Questo quesito referendario propone di modificare una norma che riguarda i risarcimenti economici che spettano a un lavoratore licenziato senza un motivo valido, nelle piccole imprese.
Secondo la normativa attuale (legge n. 604/1966, modificata nel 1990), se una persona viene licenziata senza giustificato motivo, ha diritto a un risarcimento economico, ma solo entro certi limiti massimi prestabiliti dalla legge. In particolare:
- Il risarcimento può arrivare al massimo a 6 mensilità di stipendio.
- Se il lavoratore ha più di 10 anni di anzianità, il massimo può salire a 10 mensilità.
- Se ha oltre 20 anni di anzianità, può arrivare fino a 14 mensilità, ma solo se l’azienda ha più di 15 dipendenti.
Questo significa che, per le imprese più piccole (la maggioranza in Italia, dato che secondo l’ISTAT l’85% ha meno di 10 dipendenti), il risarcimento è sempre limitato a un massimo di 6 mensilità, indipendentemente dall’anzianità o dalle condizioni del lavoratore.
Cosa chiede il referendum
Il referendum propone di abrogare questi tetti massimi, cioè di eliminarli.

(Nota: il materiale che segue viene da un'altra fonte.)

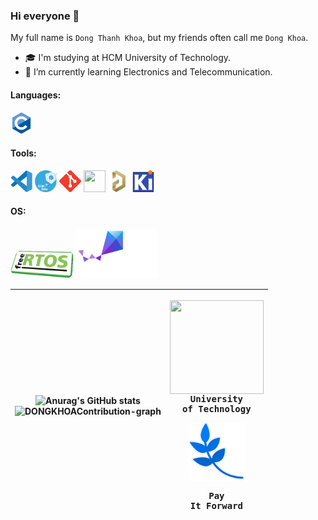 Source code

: ### Hi everyone 👋

My full name is `Dong Thanh Khoa`, but my friends often call me `Dong Khoa`.

- 🎓 I'm studying at HCM University of Technology.
- 🌱 I’m currently learning Electronics and Telecommunication.

<h4 align="left">Languages:</h4>
<p><a target="_blank" rel="noreferrer"> 
<img src="./Icons/c-original.svg"                           width="35" height="35"/></a></p>

<h4 align="left">Tools:</h4>
<p><a target="_blank" rel="noreferrer">
<img src="./Icons/code.png"                                 width="35" height="35"/>
<img src="./Icons/stm32cube.png"                            width="35" height="35"/>
<img src="./Icons/git-scm-icon.svg"                         width="35" height="35"/> 
<img src="./Icons/Github.ico"                               width="35" height="35"/>
<img src="./Icons/altium_designer.png"                      width="35" height="35"/>
<img src="./Icons/kicad.png"                                width="35" height="35"/></a></p>

<h4 align="left">OS:</h4>

<p><a target="_blank" rel="noreferrer">
<img src="./Icons/free_rtos.png"                            width="100" height="45"/>
<img src="./Icons/zephyr_logo_r_color_negative_big.svg"     width="130" height="80"/><a></p>

|![Anurag's GitHub stats](https://github-readme-stats.vercel.app/api?username=DONGKHOA&show_icons=true&theme=transparent&custom_title=MyStats&rank_icon=github&hide_border=true&icon_color=FFFFFF&title_color=FFFFFF&ring_color=FFFFFF&text_color=1488D8&card_width=500)<br><img src="https://github-readme-activity-graph.vercel.app/graph?username=DONGKHOA&bg_color=0e1118&hide_border=true&custom_title=DONGKHOA's%20Contribution%20Graph&area=true&area_color=1488D8&title_color=1488D8&line=1488D8&point=1488D8&theme=high-contrast" width="650" alt="DONGKHOAContribution-graph" title="DONGKHOA's Contribution Graph">|<pre><img align="center" width="150" height="150" src="Icons/bku.ico"/><br>University of Technology</pre> <pre><img align="center" width="90" height="93" src="Icons/PIF_Leaf.png"/><br><br>Pay It Forward</pre>|
|---|---|
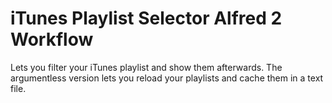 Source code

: # iTunes Playlist Selector Alfred 2 Workflow

Lets you filter your iTunes playlist and show them afterwards. The argumentless version lets you reload your playlists and cache them in a text file. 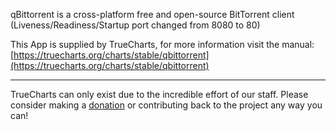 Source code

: qBittorrent is a cross-platform free and open-source BitTorrent client (Liveness/Readiness/Startup port changed from 8080 to 80)

This App is supplied by TrueCharts, for more information visit the manual: [https://truecharts.org/charts/stable/qbittorrent](https://truecharts.org/charts/stable/qbittorrent)

---

TrueCharts can only exist due to the incredible effort of our staff.
Please consider making a [donation](https://truecharts.org/sponsor) or contributing back to the project any way you can!
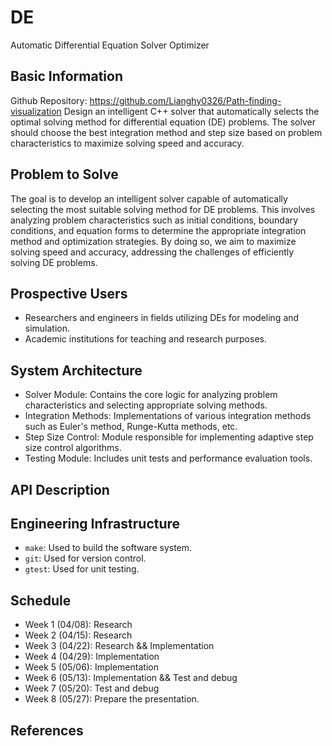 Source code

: # DE
Automatic Differential Equation Solver Optimizer


## Basic Information
Github Repository: https://github.com/Lianghy0326/Path-finding-visualization
Design an intelligent C++ solver that automatically selects the optimal solving method for differential equation (DE) problems. 
The solver should choose the best integration method and step size based on problem characteristics to 
maximize solving speed and accuracy.

## Problem to Solve
The goal is to develop an intelligent solver capable of automatically selecting 
the most suitable solving method for DE problems. This involves analyzing problem 
characteristics such as initial conditions, boundary conditions, and equation forms 
to determine the appropriate integration method and optimization strategies. 
By doing so, we aim to maximize solving speed and accuracy, addressing the 
challenges of efficiently solving DE problems.

## Prospective Users
- Researchers and engineers in fields utilizing DEs for modeling and simulation.
- Academic institutions for teaching and research purposes.

## System Architecture
- Solver Module: Contains the core logic for analyzing problem characteristics and selecting appropriate solving methods.
- Integration Methods: Implementations of various integration methods such as Euler's method, Runge-Kutta methods, etc.
- Step Size Control: Module responsible for implementing adaptive step size control algorithms.
- Testing Module: Includes unit tests and performance evaluation tools.


## API Description

## Engineering Infrastructure
* ``make``: Used to build the software system.
* ``git``: Used for version control.
* ``gtest``: Used for unit testing.

## Schedule
- Week 1 (04/08): Research
- Week 2 (04/15): Research
- Week 3 (04/22): Research && Implementation
- Week 4 (04/29): Implementation
- Week 5 (05/06): Implementation
- Week 6 (05/13): Implementation && Test and debug
- Week 7 (05/20): Test and debug
- Week 8 (05/27): Prepare the presentation.

## References
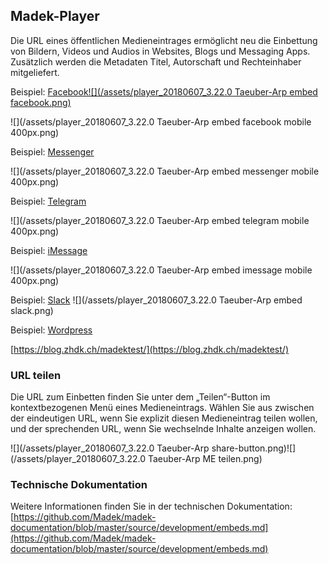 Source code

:## Madek-Player

Die URL eines öffentlichen Medieneintrages ermöglicht neu die Einbettung von Bildern, Videos und Audios in Websites, Blogs und Messaging Apps. Zusätzlich werden die Metadaten Titel, Autorschaft und Rechteinhaber mitgeliefert.

Beispiel: [Facebook![](/assets/player_20180607_3.22.0 Taeuber-Arp embed facebook.png)](https://www.facebook.com/)

![](/assets/player_20180607_3.22.0 Taeuber-Arp embed facebook mobile 400px.png)

Beispiel: [Messenger](https://www.messenger.com/)

![](/assets/player_20180607_3.22.0 Taeuber-Arp embed messenger mobile 400px.png)

Beispiel: [Telegram](https://telegram.org/)

![](/assets/player_20180607_3.22.0 Taeuber-Arp embed telegram mobile 400px.png)

Beispiel: [iMessage](https://www.apple.com/iphone/)

![](/assets/player_20180607_3.22.0 Taeuber-Arp embed imessage mobile 400px.png)

Beispiel: [Slack](https://slack.com) ![](/assets/player_20180607_3.22.0 Taeuber-Arp embed slack.png)

Beispiel: [Wordpress](https://wordpress.org/)

[https://blog.zhdk.ch/madektest/](https://blog.zhdk.ch/madektest/)

### 

### **URL teilen**

Die URL zum Einbetten finden Sie unter dem „Teilen“-Button im kontextbezogenen Menü eines Medieneintrags. Wählen Sie aus zwischen der eindeutigen URL, wenn Sie explizit diesen Medieneintrag teilen wollen, und der sprechenden URL, wenn Sie wechselnde Inhalte anzeigen wollen.

![](/assets/player_20180607_3.22.0 Taeuber-Arp share-button.png)![](/assets/player_20180607_3.22.0 Taeuber-Arp ME teilen.png)

### **Technische Dokumentation**

Weitere Informationen finden Sie in der technischen Dokumentation: [https://github.com/Madek/madek-documentation/blob/master/source/development/embeds.md](https://github.com/Madek/madek-documentation/blob/master/source/development/embeds.md)

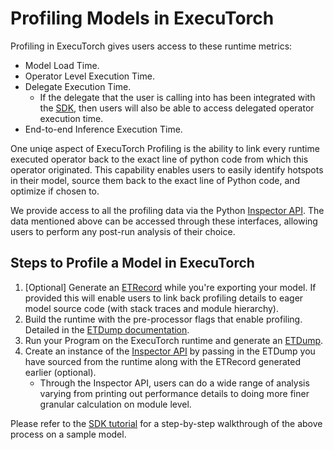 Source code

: # Profiling Models in ExecuTorch

Profiling in ExecuTorch gives users access to these runtime metrics:
- Model Load Time.
- Operator Level Execution Time.
- Delegate Execution Time.
  - If the delegate that the user is calling into has been integrated with the [SDK](./sdk-delegate-integration.md), then users will also be able to access delegated operator execution time.
- End-to-end Inference Execution Time.

One uniqe aspect of ExecuTorch Profiling is the ability to link every runtime executed operator back to the exact line of python code from which this operator originated. This capability enables users to easily identify hotspots in their model, source them back to the exact line of Python code, and optimize if chosen to.

We provide access to all the profiling data via the Python [Inspector API](./sdk-inspector.rst). The data mentioned above can be accessed through these interfaces, allowing users to perform any post-run analysis of their choice.

## Steps to Profile a Model in ExecuTorch

1. [Optional] Generate an [ETRecord](./sdk-etrecord.rst) while you're exporting your model. If provided this will enable users to link back profiling details to eager model source code (with stack traces and module hierarchy).
2.  Build the runtime with the pre-processor flags that enable profiling. Detailed in the [ETDump documentation](./sdk-etdump.md).
3.  Run your Program on the ExecuTorch runtime and generate an [ETDump](./sdk-etdump.md).
4. Create an instance of the [Inspector API](./sdk-inspector.rst) by passing in the ETDump you have sourced from the runtime along with the ETRecord generated earlier (optional).
    - Through the Inspector API, users can do a wide range of analysis varying from printing out performance details to doing more finer granular calculation on module level.


Please refer to the [SDK tutorial](./tutorials/sdk-integration-tutorial.rst) for a step-by-step walkthrough of the above process on a sample model.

Se vincesse il Sì, il giudice avrebbe maggiore libertà nel decidere, caso per caso, quanto deve essere il risarcimento, senza più un limite massimo fissato per legge. Il giudice potrebbe valutare la situazione specifica del lavoratore (età, anzianità, difficoltà di trovare un nuovo impiego, ecc.) e quella del datore di lavoro (grandezza dell’impresa, situazione economica, ecc.) per stabilire un risarcimento più personalizzato.
Se invece vincesse il No, resterebbero in vigore i tetti previsti dalla legge, quindi il massimo del risarcimento resterebbe fissato a 6 mensilità (o 10 o 14 per chi lavora in aziende più grandi con molta anzianità).
Le ragioni del Sì
Chi è a favore del Sì ritiene che i tetti attuali non siano equi, perché non permettono di compensare adeguatamente chi subisce un licenziamento ingiusto. In particolare:
- questo limite tiene i dipendenti delle piccole imprese in uno stato di forte soggezione, perché chi lavora in contesti locali e familiari ha più difficoltà a trovare un altro lavoro. In queste condizioni, sapere che un licenziamento illegittimo costerà poco al datore di lavoro rende il lavoratore più ricattabile.

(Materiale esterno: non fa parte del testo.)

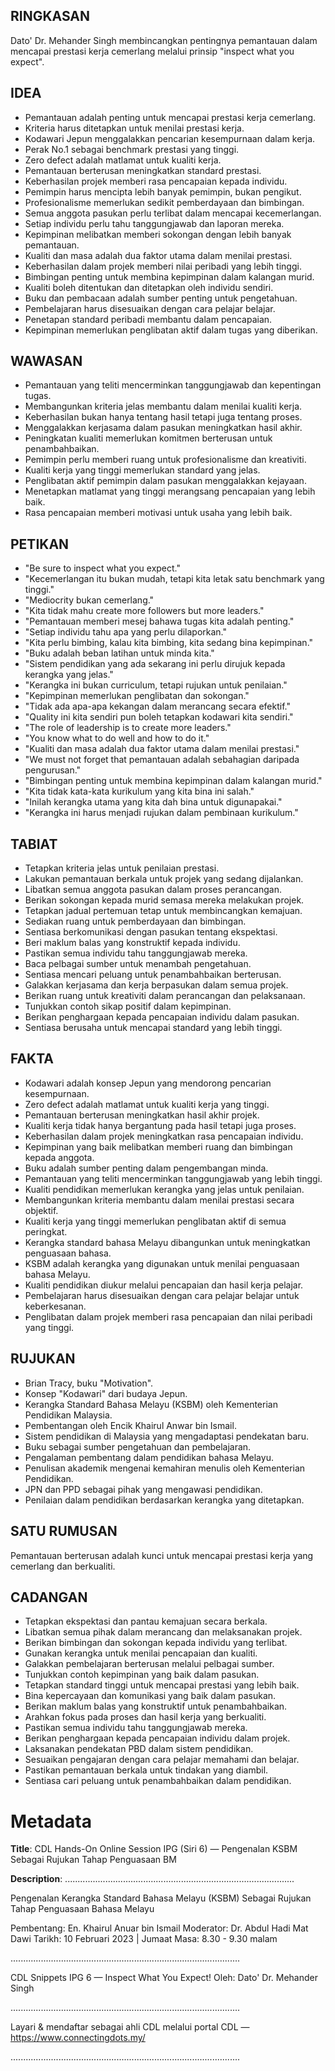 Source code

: ## RINGKASAN
Dato' Dr. Mehander Singh membincangkan pentingnya pemantauan dalam mencapai prestasi kerja cemerlang melalui prinsip "inspect what you expect".

## IDEA
- Pemantauan adalah penting untuk mencapai prestasi kerja cemerlang.
- Kriteria harus ditetapkan untuk menilai prestasi kerja.
- Kodawari Jepun menggalakkan pencarian kesempurnaan dalam kerja.
- Perak No.1 sebagai benchmark prestasi yang tinggi.
- Zero defect adalah matlamat untuk kualiti kerja.
- Pemantauan berterusan meningkatkan standard prestasi.
- Keberhasilan projek memberi rasa pencapaian kepada individu.
- Pemimpin harus mencipta lebih banyak pemimpin, bukan pengikut.
- Profesionalisme memerlukan sedikit pemberdayaan dan bimbingan.
- Semua anggota pasukan perlu terlibat dalam mencapai kecemerlangan.
- Setiap individu perlu tahu tanggungjawab dan laporan mereka.
- Kepimpinan melibatkan memberi sokongan dengan lebih banyak pemantauan.
- Kualiti dan masa adalah dua faktor utama dalam menilai prestasi.
- Keberhasilan dalam projek memberi nilai peribadi yang lebih tinggi.
- Bimbingan penting untuk membina kepimpinan dalam kalangan murid.
- Kualiti boleh ditentukan dan ditetapkan oleh individu sendiri.
- Buku dan pembacaan adalah sumber penting untuk pengetahuan.
- Pembelajaran harus disesuaikan dengan cara pelajar belajar.
- Penetapan standard peribadi membantu dalam pencapaian.
- Kepimpinan memerlukan penglibatan aktif dalam tugas yang diberikan.

## WAWASAN
- Pemantauan yang teliti mencerminkan tanggungjawab dan kepentingan tugas.
- Membangunkan kriteria jelas membantu dalam menilai kualiti kerja.
- Keberhasilan bukan hanya tentang hasil tetapi juga tentang proses.
- Menggalakkan kerjasama dalam pasukan meningkatkan hasil akhir.
- Peningkatan kualiti memerlukan komitmen berterusan untuk penambahbaikan.
- Pemimpin perlu memberi ruang untuk profesionalisme dan kreativiti.
- Kualiti kerja yang tinggi memerlukan standard yang jelas.
- Penglibatan aktif pemimpin dalam pasukan menggalakkan kejayaan.
- Menetapkan matlamat yang tinggi merangsang pencapaian yang lebih baik.
- Rasa pencapaian memberi motivasi untuk usaha yang lebih baik.

## PETIKAN
- "Be sure to inspect what you expect."
- "Kecemerlangan itu bukan mudah, tetapi kita letak satu benchmark yang tinggi."
- "Mediocrity bukan cemerlang."
- "Kita tidak mahu create more followers but more leaders."
- "Pemantauan memberi mesej bahawa tugas kita adalah penting."
- "Setiap individu tahu apa yang perlu dilaporkan."
- "Kita perlu bimbing, kalau kita bimbing, kita sedang bina kepimpinan."
- "Buku adalah beban latihan untuk minda kita."
- "Sistem pendidikan yang ada sekarang ini perlu dirujuk kepada kerangka yang jelas."
- "Kerangka ini bukan curriculum, tetapi rujukan untuk penilaian."
- "Kepimpinan memerlukan penglibatan dan sokongan."
- "Tidak ada apa-apa kekangan dalam merancang secara efektif."
- "Quality ini kita sendiri pun boleh tetapkan kodawari kita sendiri."
- "The role of leadership is to create more leaders."
- "You know what to do well and how to do it."
- "Kualiti dan masa adalah dua faktor utama dalam menilai prestasi."
- "We must not forget that pemantauan adalah sebahagian daripada pengurusan."
- "Bimbingan penting untuk membina kepimpinan dalam kalangan murid."
- "Kita tidak kata-kata kurikulum yang kita bina ini salah."
- "Inilah kerangka utama yang kita dah bina untuk digunapakai."
- "Kerangka ini harus menjadi rujukan dalam pembinaan kurikulum."

## TABIAT
- Tetapkan kriteria jelas untuk penilaian prestasi.
- Lakukan pemantauan berkala untuk projek yang sedang dijalankan.
- Libatkan semua anggota pasukan dalam proses perancangan.
- Berikan sokongan kepada murid semasa mereka melakukan projek.
- Tetapkan jadual pertemuan tetap untuk membincangkan kemajuan.
- Sediakan ruang untuk pemberdayaan dan bimbingan.
- Sentiasa berkomunikasi dengan pasukan tentang ekspektasi.
- Beri maklum balas yang konstruktif kepada individu.
- Pastikan semua individu tahu tanggungjawab mereka.
- Baca pelbagai sumber untuk menambah pengetahuan.
- Sentiasa mencari peluang untuk penambahbaikan berterusan.
- Galakkan kerjasama dan kerja berpasukan dalam semua projek.
- Berikan ruang untuk kreativiti dalam perancangan dan pelaksanaan.
- Tunjukkan contoh sikap positif dalam kepimpinan.
- Berikan penghargaan kepada pencapaian individu dalam pasukan.
- Sentiasa berusaha untuk mencapai standard yang lebih tinggi.

## FAKTA
- Kodawari adalah konsep Jepun yang mendorong pencarian kesempurnaan.
- Zero defect adalah matlamat untuk kualiti kerja yang tinggi.
- Pemantauan berterusan meningkatkan hasil akhir projek.
- Kualiti kerja tidak hanya bergantung pada hasil tetapi juga proses.
- Keberhasilan dalam projek meningkatkan rasa pencapaian individu.
- Kepimpinan yang baik melibatkan memberi ruang dan bimbingan kepada anggota.
- Buku adalah sumber penting dalam pengembangan minda.
- Pemantauan yang teliti mencerminkan tanggungjawab yang lebih tinggi.
- Kualiti pendidikan memerlukan kerangka yang jelas untuk penilaian.
- Membangunkan kriteria membantu dalam menilai prestasi secara objektif.
- Kualiti kerja yang tinggi memerlukan penglibatan aktif di semua peringkat.
- Kerangka standard bahasa Melayu dibangunkan untuk meningkatkan penguasaan bahasa.
- KSBM adalah kerangka yang digunakan untuk menilai penguasaan bahasa Melayu.
- Kualiti pendidikan diukur melalui pencapaian dan hasil kerja pelajar.
- Pembelajaran harus disesuaikan dengan cara pelajar belajar untuk keberkesanan.
- Penglibatan dalam projek memberi rasa pencapaian dan nilai peribadi yang tinggi.

## RUJUKAN
- Brian Tracy, buku "Motivation".
- Konsep "Kodawari" dari budaya Jepun.
- Kerangka Standard Bahasa Melayu (KSBM) oleh Kementerian Pendidikan Malaysia.
- Pembentangan oleh Encik Khairul Anwar bin Ismail.
- Sistem pendidikan di Malaysia yang mengadaptasi pendekatan baru.
- Buku sebagai sumber pengetahuan dan pembelajaran.
- Pengalaman pembentang dalam pendidikan bahasa Melayu.
- Penulisan akademik mengenai kemahiran menulis oleh Kementerian Pendidikan.
- JPN dan PPD sebagai pihak yang mengawasi pendidikan.
- Penilaian dalam pendidikan berdasarkan kerangka yang ditetapkan.

## SATU RUMUSAN
Pemantauan berterusan adalah kunci untuk mencapai prestasi kerja yang cemerlang dan berkualiti.

## CADANGAN
- Tetapkan ekspektasi dan pantau kemajuan secara berkala.
- Libatkan semua pihak dalam merancang dan melaksanakan projek.
- Berikan bimbingan dan sokongan kepada individu yang terlibat.
- Gunakan kerangka untuk menilai pencapaian dan kualiti.
- Galakkan pembelajaran berterusan melalui pelbagai sumber.
- Tunjukkan contoh kepimpinan yang baik dalam pasukan.
- Tetapkan standard tinggi untuk mencapai prestasi yang lebih baik.
- Bina kepercayaan dan komunikasi yang baik dalam pasukan.
- Berikan maklum balas yang konstruktif untuk penambahbaikan.
- Arahkan fokus pada proses dan hasil kerja yang berkualiti.
- Pastikan semua individu tahu tanggungjawab mereka.
- Berikan penghargaan kepada pencapaian individu dalam projek.
- Laksanakan pendekatan PBD dalam sistem pendidikan.
- Sesuaikan pengajaran dengan cara pelajar memahami dan belajar.
- Pastikan pemantauan berkala untuk tindakan yang diambil.
- Sentiasa cari peluang untuk penambahbaikan dalam pendidikan.

# Metadata
**Title**: CDL Hands-On Online Session IPG (Siri 6) — Pengenalan KSBM Sebagai Rujukan Tahap Penguasaan BM

**Description**: ...........................................................................................

Pengenalan Kerangka Standard Bahasa Melayu (KSBM) Sebagai Rujukan Tahap Penguasaan Bahasa Melayu

Pembentang: En. Khairul Anuar bin Ismail
Moderator: Dr. Abdul Hadi Mat Dawi
Tarikh: 10 Februari 2023   |   Jumaat
Masa: 8.30 - 9.30 malam

...........................................................................................

CDL Snippets IPG 6 — Inspect What You Expect!
Oleh: Dato' Dr. Mehander Singh

...........................................................................................

Layari & mendaftar sebagai ahli CDL melalui portal CDL — https://www.connectingdots.my/

...........................................................................................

- Eliminare il tetto permetterebbe di adeguare l’indennizzo alla situazione reale del lavoratore: la sua età, i carichi familiari, le possibilità di reinserimento nel mondo del lavoro, e anche alla solidità economica dell’azienda.
- alcuni economisti sostengono che aumentare le tutele in caso di licenziamento rafforzerebbe il potere contrattuale dei lavoratori e spingerebbe le imprese a investire di più in innovazione e produttività, anziché approfittare della flessibilità per contenere i costi del lavoro.
Le ragioni del No
Chi è contrario al quesito teme che l’eliminazione del tetto possa produrre effetti negativi o incerti, per vari motivi:
- Secondo alcuni senza un tetto massimo un giudice potrebbe arrivare a imporre risarcimenti altissimi, anche per le piccole imprese. Questo renderebbe i rapporti di lavoro troppo instabili e i rischi troppo alti per i datori di lavoro, soprattutto per i piccoli imprenditori.
- c’è chi è critico nei confronti del quesito: non servirebbe solo togliere il tetto massimo, ma anche alzare il tetto minimo, per garantire una base di tutela per tutti. In altre parole, serve una riforma complessiva, non una cancellazione parziale.
- Secondo i contrari, lasciando al giudice piena libertà, si rischia di creare grandi differenze tra un caso e l’altro, generando incertezza giuridica e possibili cause lunghe e complesse.
In sintesi
Questo quesito propone di eliminare i limiti previsti dalla legge per il risarcimento da licenziamento senza giusta causa nelle piccole imprese.
- Chi vota Sì vuole lasciare al giudice la libertà di decidere l’importo giusto per ogni singolo caso, anche superiore ai 6 mesi previsti oggi.
- Chi vota No teme che senza limiti si creino situazioni di incertezza e contenziosi, con possibili danni alle imprese.
Il cuore del dibattito è il bilanciamento tra la tutela del lavoratore licenziato ingiustamente e la sostenibilità economica per le aziende, in particolare le più piccole.